What needs to be done: Select from the data all lines with the word "duplication".

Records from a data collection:
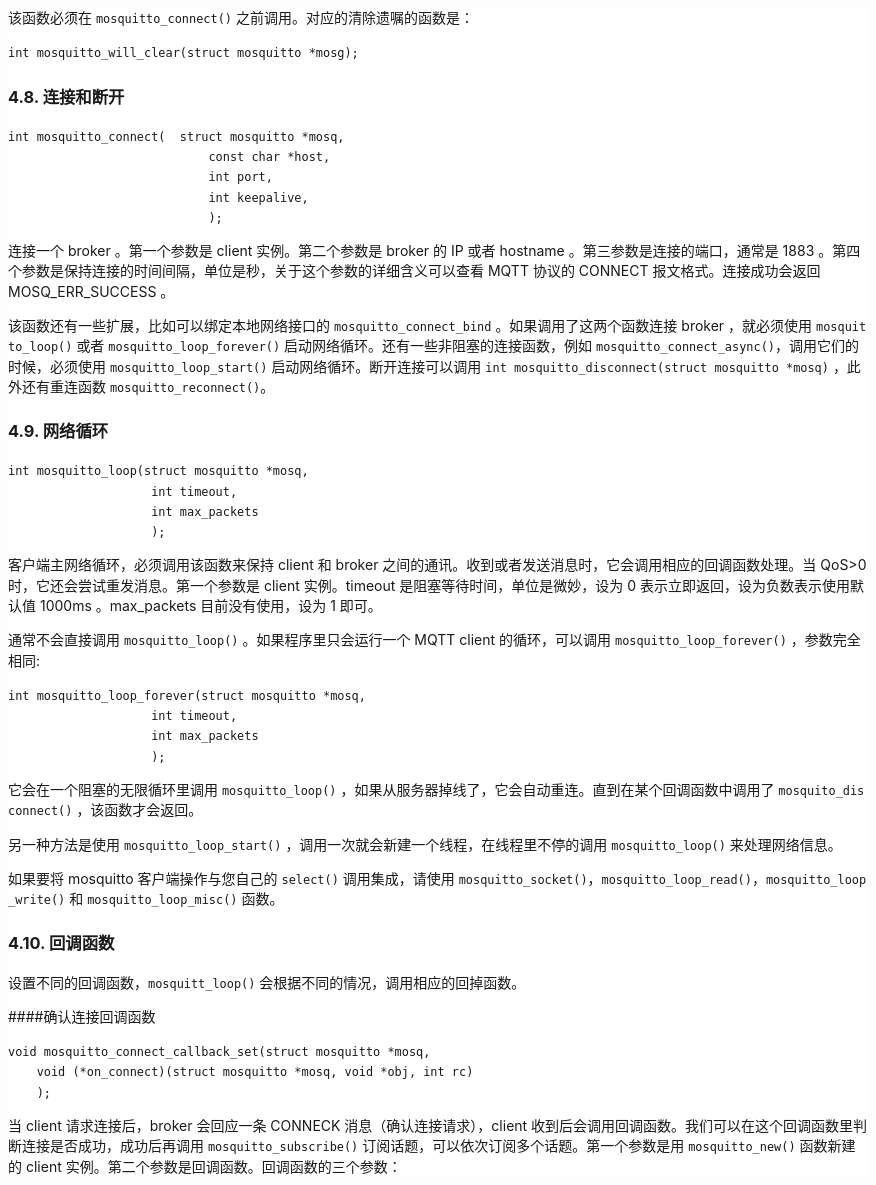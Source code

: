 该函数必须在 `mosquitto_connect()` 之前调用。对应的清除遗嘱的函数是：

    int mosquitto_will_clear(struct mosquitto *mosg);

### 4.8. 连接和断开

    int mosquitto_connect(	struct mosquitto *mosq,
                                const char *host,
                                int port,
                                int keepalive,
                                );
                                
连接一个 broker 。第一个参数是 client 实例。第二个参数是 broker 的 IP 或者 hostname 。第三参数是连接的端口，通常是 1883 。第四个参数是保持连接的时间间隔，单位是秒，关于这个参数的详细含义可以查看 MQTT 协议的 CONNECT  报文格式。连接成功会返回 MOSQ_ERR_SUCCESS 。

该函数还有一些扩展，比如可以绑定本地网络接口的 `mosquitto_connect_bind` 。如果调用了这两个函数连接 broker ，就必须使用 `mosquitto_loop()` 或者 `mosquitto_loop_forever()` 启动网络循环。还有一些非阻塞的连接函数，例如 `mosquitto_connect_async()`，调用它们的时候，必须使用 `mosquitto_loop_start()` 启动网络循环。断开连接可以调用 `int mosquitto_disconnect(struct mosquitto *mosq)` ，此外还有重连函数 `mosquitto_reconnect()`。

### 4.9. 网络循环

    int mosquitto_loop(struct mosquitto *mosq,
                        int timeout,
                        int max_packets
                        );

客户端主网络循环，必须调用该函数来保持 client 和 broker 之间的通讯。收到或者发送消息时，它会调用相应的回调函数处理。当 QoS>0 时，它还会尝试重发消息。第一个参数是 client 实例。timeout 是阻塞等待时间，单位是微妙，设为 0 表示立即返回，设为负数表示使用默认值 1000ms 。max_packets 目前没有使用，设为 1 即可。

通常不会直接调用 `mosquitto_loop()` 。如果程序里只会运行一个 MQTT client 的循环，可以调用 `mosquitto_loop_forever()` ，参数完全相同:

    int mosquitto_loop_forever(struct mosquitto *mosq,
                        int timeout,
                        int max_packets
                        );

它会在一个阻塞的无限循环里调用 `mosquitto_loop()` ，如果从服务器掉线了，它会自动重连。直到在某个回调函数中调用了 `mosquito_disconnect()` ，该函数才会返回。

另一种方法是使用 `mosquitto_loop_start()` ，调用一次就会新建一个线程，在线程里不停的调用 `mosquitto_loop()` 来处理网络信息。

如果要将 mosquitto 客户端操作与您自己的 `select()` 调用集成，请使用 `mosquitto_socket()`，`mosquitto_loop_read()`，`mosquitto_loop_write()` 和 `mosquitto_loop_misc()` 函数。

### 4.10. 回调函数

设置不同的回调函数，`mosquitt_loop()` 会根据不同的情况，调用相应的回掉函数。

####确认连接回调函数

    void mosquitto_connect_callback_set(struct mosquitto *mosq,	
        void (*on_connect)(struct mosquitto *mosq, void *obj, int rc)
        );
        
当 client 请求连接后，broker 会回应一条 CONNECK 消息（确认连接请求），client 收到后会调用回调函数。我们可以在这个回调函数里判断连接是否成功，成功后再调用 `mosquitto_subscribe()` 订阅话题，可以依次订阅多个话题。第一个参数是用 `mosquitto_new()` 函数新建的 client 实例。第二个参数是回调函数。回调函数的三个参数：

--

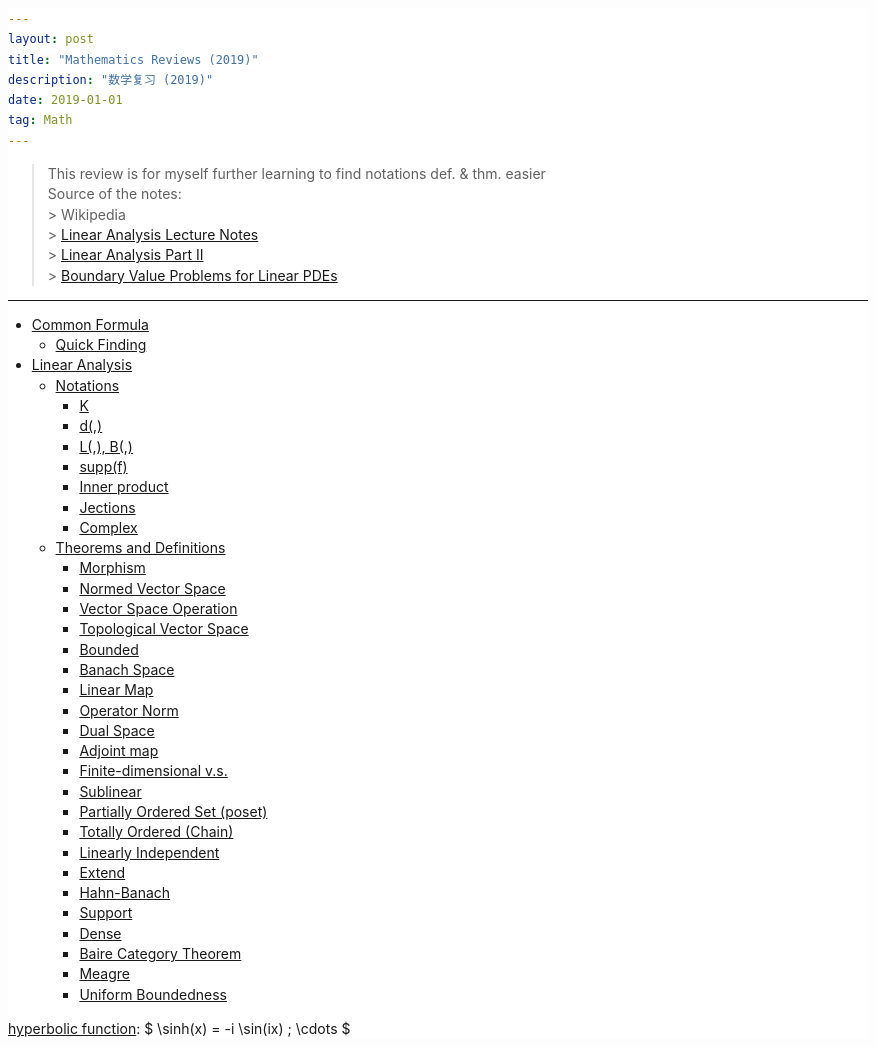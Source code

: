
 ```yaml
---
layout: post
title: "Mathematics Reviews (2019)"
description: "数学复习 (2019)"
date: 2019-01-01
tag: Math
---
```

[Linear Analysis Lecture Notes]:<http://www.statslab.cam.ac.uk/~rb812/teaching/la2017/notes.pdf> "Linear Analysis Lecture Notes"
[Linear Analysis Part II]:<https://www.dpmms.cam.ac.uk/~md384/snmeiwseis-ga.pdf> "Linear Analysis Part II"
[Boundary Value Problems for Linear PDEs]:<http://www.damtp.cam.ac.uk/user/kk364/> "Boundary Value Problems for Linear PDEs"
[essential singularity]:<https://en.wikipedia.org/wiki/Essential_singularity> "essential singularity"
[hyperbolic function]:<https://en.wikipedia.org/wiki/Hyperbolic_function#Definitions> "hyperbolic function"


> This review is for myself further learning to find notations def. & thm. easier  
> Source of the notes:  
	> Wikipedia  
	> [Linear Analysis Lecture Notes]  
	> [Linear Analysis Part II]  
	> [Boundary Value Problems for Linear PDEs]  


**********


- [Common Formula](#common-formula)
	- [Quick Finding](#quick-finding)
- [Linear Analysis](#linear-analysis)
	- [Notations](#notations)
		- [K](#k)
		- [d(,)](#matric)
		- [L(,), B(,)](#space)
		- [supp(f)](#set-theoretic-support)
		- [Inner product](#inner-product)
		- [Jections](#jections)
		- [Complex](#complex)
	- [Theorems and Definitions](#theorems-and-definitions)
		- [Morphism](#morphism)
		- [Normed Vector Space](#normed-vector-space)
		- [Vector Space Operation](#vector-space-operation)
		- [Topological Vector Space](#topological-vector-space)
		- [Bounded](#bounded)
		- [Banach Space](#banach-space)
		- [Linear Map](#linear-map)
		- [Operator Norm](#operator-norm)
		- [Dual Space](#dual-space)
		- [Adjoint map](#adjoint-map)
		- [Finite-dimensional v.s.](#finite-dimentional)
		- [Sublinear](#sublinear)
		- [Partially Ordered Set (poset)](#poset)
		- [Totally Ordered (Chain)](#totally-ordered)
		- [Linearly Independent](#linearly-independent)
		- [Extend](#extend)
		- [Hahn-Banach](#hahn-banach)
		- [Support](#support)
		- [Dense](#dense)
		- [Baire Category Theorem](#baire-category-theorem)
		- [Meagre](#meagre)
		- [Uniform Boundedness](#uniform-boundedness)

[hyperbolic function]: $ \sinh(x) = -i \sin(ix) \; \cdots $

==

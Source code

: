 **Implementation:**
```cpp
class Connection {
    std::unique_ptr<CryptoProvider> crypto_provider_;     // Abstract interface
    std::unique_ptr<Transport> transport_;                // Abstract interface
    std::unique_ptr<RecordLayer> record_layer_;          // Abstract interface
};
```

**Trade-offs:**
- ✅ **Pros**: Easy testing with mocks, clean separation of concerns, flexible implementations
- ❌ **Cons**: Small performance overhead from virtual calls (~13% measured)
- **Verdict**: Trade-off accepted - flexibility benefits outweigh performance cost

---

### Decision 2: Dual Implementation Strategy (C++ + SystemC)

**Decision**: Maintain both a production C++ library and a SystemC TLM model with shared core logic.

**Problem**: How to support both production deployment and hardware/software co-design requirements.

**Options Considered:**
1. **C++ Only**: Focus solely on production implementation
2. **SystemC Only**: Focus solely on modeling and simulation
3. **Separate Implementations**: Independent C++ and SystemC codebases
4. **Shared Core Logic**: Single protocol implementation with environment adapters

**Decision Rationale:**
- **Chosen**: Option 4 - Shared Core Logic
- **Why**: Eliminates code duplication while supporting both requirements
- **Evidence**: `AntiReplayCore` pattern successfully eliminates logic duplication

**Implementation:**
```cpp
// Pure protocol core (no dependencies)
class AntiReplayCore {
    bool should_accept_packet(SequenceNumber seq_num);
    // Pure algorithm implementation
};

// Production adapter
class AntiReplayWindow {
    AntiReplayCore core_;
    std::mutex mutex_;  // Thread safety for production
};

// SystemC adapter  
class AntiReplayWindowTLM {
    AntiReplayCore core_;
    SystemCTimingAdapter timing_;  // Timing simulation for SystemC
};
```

Solved exercise:
- **Why**: Eliminates code duplication while supporting both requirements
- **Evidence**: `AntiReplayCore` pattern successfully eliminates logic duplication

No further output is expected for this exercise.